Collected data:
☆ ☆ ☆ ☆

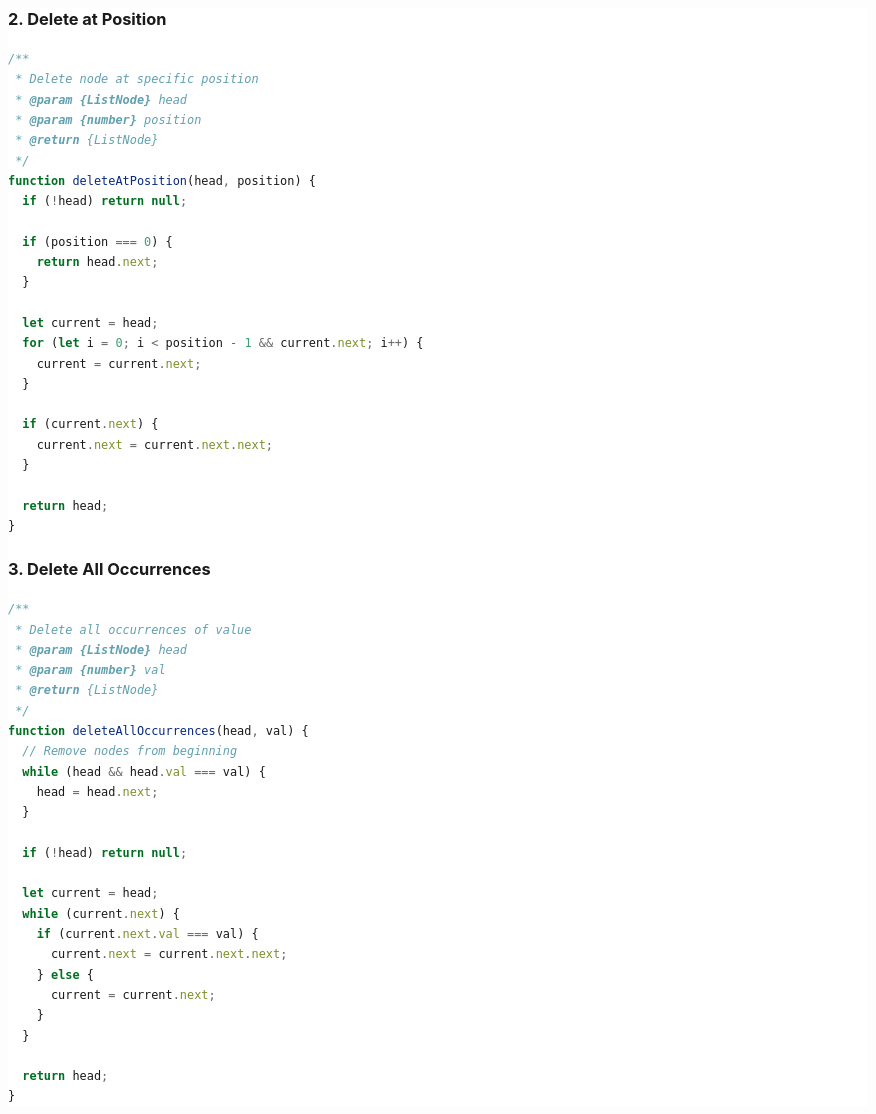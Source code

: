 ### 2. Delete at Position

```javascript
/**
 * Delete node at specific position
 * @param {ListNode} head
 * @param {number} position
 * @return {ListNode}
 */
function deleteAtPosition(head, position) {
  if (!head) return null;
  
  if (position === 0) {
    return head.next;
  }
  
  let current = head;
  for (let i = 0; i < position - 1 && current.next; i++) {
    current = current.next;
  }
  
  if (current.next) {
    current.next = current.next.next;
  }
  
  return head;
}
```

### 3. Delete All Occurrences

```javascript
/**
 * Delete all occurrences of value
 * @param {ListNode} head
 * @param {number} val
 * @return {ListNode}
 */
function deleteAllOccurrences(head, val) {
  // Remove nodes from beginning
  while (head && head.val === val) {
    head = head.next;
  }
  
  if (!head) return null;
  
  let current = head;
  while (current.next) {
    if (current.next.val === val) {
      current.next = current.next.next;
    } else {
      current = current.next;
    }
  }
  
  return head;
}
```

☆ ☆ ☆ ☆

EXERCISE INSTRUCTIONS: All that is needed is a number: how many lines in the data above contain the string "while".

SOLUTION TO THIS TASK: 2